+++ TASK INPUT +++

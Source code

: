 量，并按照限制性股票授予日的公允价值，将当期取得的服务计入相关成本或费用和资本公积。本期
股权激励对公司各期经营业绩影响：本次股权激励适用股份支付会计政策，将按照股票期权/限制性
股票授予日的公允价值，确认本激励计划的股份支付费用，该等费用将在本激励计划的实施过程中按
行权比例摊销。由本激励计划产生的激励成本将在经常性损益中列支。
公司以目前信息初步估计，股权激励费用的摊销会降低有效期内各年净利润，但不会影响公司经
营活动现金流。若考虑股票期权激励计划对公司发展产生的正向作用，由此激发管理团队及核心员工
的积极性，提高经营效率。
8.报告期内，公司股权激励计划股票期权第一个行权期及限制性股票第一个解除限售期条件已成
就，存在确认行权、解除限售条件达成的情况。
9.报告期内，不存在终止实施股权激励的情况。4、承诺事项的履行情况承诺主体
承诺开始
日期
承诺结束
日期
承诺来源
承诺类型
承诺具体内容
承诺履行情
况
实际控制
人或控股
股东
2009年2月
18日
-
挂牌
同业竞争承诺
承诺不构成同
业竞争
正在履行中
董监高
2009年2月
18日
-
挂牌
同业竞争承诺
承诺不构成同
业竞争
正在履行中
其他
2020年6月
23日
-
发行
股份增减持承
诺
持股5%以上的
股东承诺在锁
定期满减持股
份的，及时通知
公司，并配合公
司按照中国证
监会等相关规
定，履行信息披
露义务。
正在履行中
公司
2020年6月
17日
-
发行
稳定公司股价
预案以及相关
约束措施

+++

### WHAT YOU NEED TO DO
Would you copy the entire listing exactly, missing nothing?

### RESULT OF THIS TASK
Source code

: 量，并按照限制性股票授予日的公允价值，将当期取得的服务计入相关成本或费用和资本公积。本期
股权激励对公司各期经营业绩影响：本次股权激励适用股份支付会计政策，将按照股票期权/限制性
股票授予日的公允价值，确认本激励计划的股份支付费用，该等费用将在本激励计划的实施过程中按
行权比例摊销。由本激励计划产生的激励成本将在经常性损益中列支。
公司以目前信息初步估计，股权激励费用的摊销会降低有效期内各年净利润，但不会影响公司经
营活动现金流。若考虑股票期权激励计划对公司发展产生的正向作用，由此激发管理团队及核心员工
的积极性，提高经营效率。
8.报告期内，公司股权激励计划股票期权第一个行权期及限制性股票第一个解除限售期条件已成
就，存在确认行权、解除限售条件达成的情况。
9.报告期内，不存在终止实施股权激励的情况。4、承诺事项的履行情况承诺主体
承诺开始
日期
承诺结束
日期
承诺来源
承诺类型
承诺具体内容
承诺履行情
况
实际控制
人或控股
股东
2009年2月
18日
-
挂牌
同业竞争承诺
承诺不构成同
业竞争
正在履行中
董监高
2009年2月
18日
-
挂牌
同业竞争承诺
承诺不构成同
业竞争
正在履行中
其他
2020年6月
23日
-
发行
股份增减持承
诺
持股5%以上的
股东承诺在锁
定期满减持股
份的，及时通知
公司，并配合公
司按照中国证
监会等相关规
定，履行信息披
露义务。
正在履行中
公司
2020年6月
17日
-
发行
稳定公司股价
预案以及相关
约束措施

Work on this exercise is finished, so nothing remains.